Dr. Rhonda Patrick on fasting: what the evidence says · JRE #1178
SUBJECT: FASTING
Not a true/false call. Every claim is logged with its sources; read the exhibits below.
And in animal studies, what's been shown is that if you do, for example, a 72-hour fast, you can clear away about 30% of the immune system and replenish it with, like, brand-new healthy immune cells.
What the evidence says 01 / RECORD
The figure traces to a 2014 Cell Stem Cell study from Valter Longo's lab, which found that in mice, cycles of prolonged fasting caused a 28% decrease in white blood cell count that fully reversed after refeeding, driven by increased self-renewal of hematopoietic stem cells and rebalancing of blood-cell lineages, not literal destruction and wholesale replacement of "the immune system." The same paper's human data came from a small, preliminary Phase I trial in chemotherapy patients, not healthy people doing elective 72-hour water fasts, in which 72 hours of fasting around chemotherapy (versus 24 hours) was associated with normal lymphocyte counts and lineage balance; the authors described these results as preliminary, pending confirmation in an ongoing Phase II trial.
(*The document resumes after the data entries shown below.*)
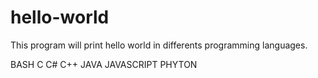 # hello-world
This program will print hello world in differents programming languages.

BASH
C
C#
C++
JAVA
JAVASCRIPT
PHYTON

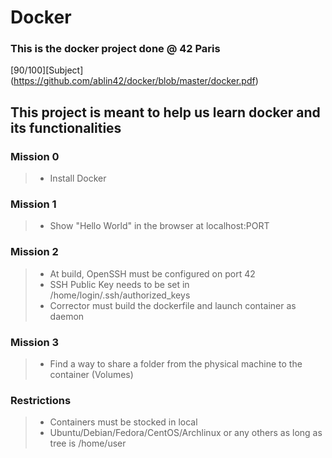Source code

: # Docker
### This is the docker project done @ 42 Paris
[90/100][Subject] (https://github.com/ablin42/docker/blob/master/docker.pdf)

## This project is meant to help us learn docker and its functionalities

### Mission 0
> - Install Docker

### Mission 1
> - Show "Hello World" in the browser at localhost:PORT

### Mission 2
> - At build, OpenSSH must be configured on port 42
> - SSH Public Key needs to be set in /home/login/.ssh/authorized_keys
> - Corrector must build the dockerfile and launch container as daemon

### Mission 3
> - Find a way to share a folder from the physical machine to the container (Volumes)

### Restrictions
> - Containers must be stocked in local
> - Ubuntu/Debian/Fedora/CentOS/Archlinux or any others as long as tree is /home/user
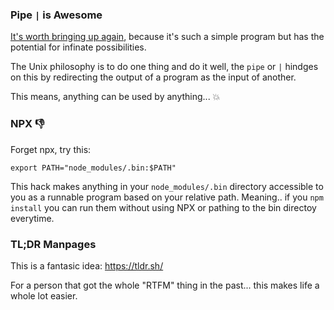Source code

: ### Pipe `|` is Awesome

[It's worth bringing up again](https://patricksimpson.me/posts/elegant-design/), because it's such a simple program but has the potential for infinate possibilities. 

The Unix philosophy is to do one thing and do it well, the `pipe` or `|` hindges on this by redirecting the output of a program as the input of another.

This means, anything can be used by anything... :boom:

### NPX :thumbsdown:

Forget npx, try this: 

`export PATH="node_modules/.bin:$PATH"`

This hack makes anything in your `node_modules/.bin` directory accessible to you as a runnable program based on your relative path. Meaning.. if you `npm install` you can run them without using NPX or pathing to the bin directoy everytime.


### TL;DR Manpages

This is a fantasic idea: https://tldr.sh/ 

For a person that got the whole "RTFM" thing in the past... this makes life a whole lot easier.
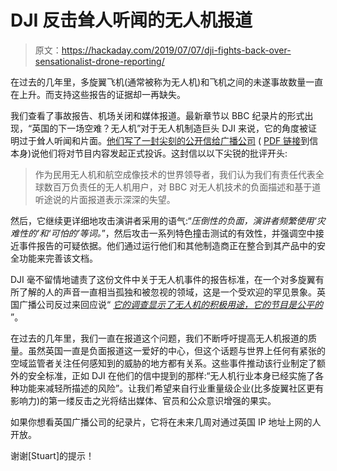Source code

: # DJI 反击耸人听闻的无人机报道

> 原文：<https://hackaday.com/2019/07/07/dji-fights-back-over-sensationalist-drone-reporting/>

在过去的几年里，多旋翼飞机(通常被称为无人机)和飞机之间的未遂事故数量一直在上升。而支持这些报告的证据却一再缺失。

我们查看了事故报告、机场关闭和媒体报道。最新章节以 BBC 纪录片的形式出现，“英国的下一场空难？无人机”对于无人机制造巨头 DJI 来说，它的角度被证明过于耸人听闻和片面。[他们写了一封尖刻的公开信给广播公司](https://content.dji.com/dji-challenges-accuracy-balance-of-bbc-drone-report/) ( [PDF 链接](http://bit.ly/DJI-ViewPoints-Letter-BBC)到信本身)说他们将对节目内容发起正式投诉。这封信以以下尖锐的批评开头:

> 作为民用无人机和航空成像技术的世界领导者，我们认为我们有责任代表全球数百万负责任的无人机用户，对 BBC 对无人机技术的负面描述和基于道听途说的片面报道表示深深的失望。

然后，它继续更详细地攻击演讲者采用的语气:“*压倒性的负面，演讲者频繁使用‘灾难性的’和‘可怕的’等词。*”，然后攻击一系列特色撞击测试的有效性，并强调空中接近事件报告的可疑依据。他们通过运行他们和其他制造商正在整合到其产品中的安全功能来完善该文档。

DJI 毫不留情地谴责了这份文件中关于无人机事件的报告标准，在一个对多旋翼有所了解的人的声音一直相当孤独和被忽视的领域，这是一个受欢迎的罕见景象。英国广播公司反过来回应说“ [*它的调查显示了无人机的积极用途，它的节目是公平的*](https://www.bbc.co.uk/news/technology-48866152) ”。

在过去的几年里，我们一直在报道这个问题，我们不断呼吁提高无人机报道的质量。虽然英国一直是负面报道这一爱好的中心，但这个话题与世界上任何有紧张的空域监管者关注任何感知到的威胁的地方都有关系。这些事件推动该行业制定了额外的安全标准，正如 DJI 在他们的信中提到的那样:“无人机行业本身已经实施了各种功能来减轻所描述的风险”。让我们希望来自行业重量级企业(比多旋翼社区更有影响力)的第一缕反击之光将结出媒体、官员和公众意识增强的果实。

如果你想看英国广播公司的纪录片，它将在未来几周对通过英国 IP 地址上网的人开放。

谢谢[Stuart]的提示！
A 2023 systematic review of intermittent fasting's immunomodulatory effects found that human evidence for fasting-driven immune cell turnover remains far less developed and quantified than the animal data, with no confirmed human studies establishing a specific percentage of immune cells cleared and replenished by a 72-hour fast. The underlying mechanism (fasting-triggered hematopoietic stem cell regeneration) is real and documented in mice and in a small clinical population, but Patrick's framing (an unqualified "30%... brand-new" figure applied generally to 72-hour fasting) rounds and generalizes a rodent statistic in a way not established for healthy humans undergoing standalone 72-hour fasts.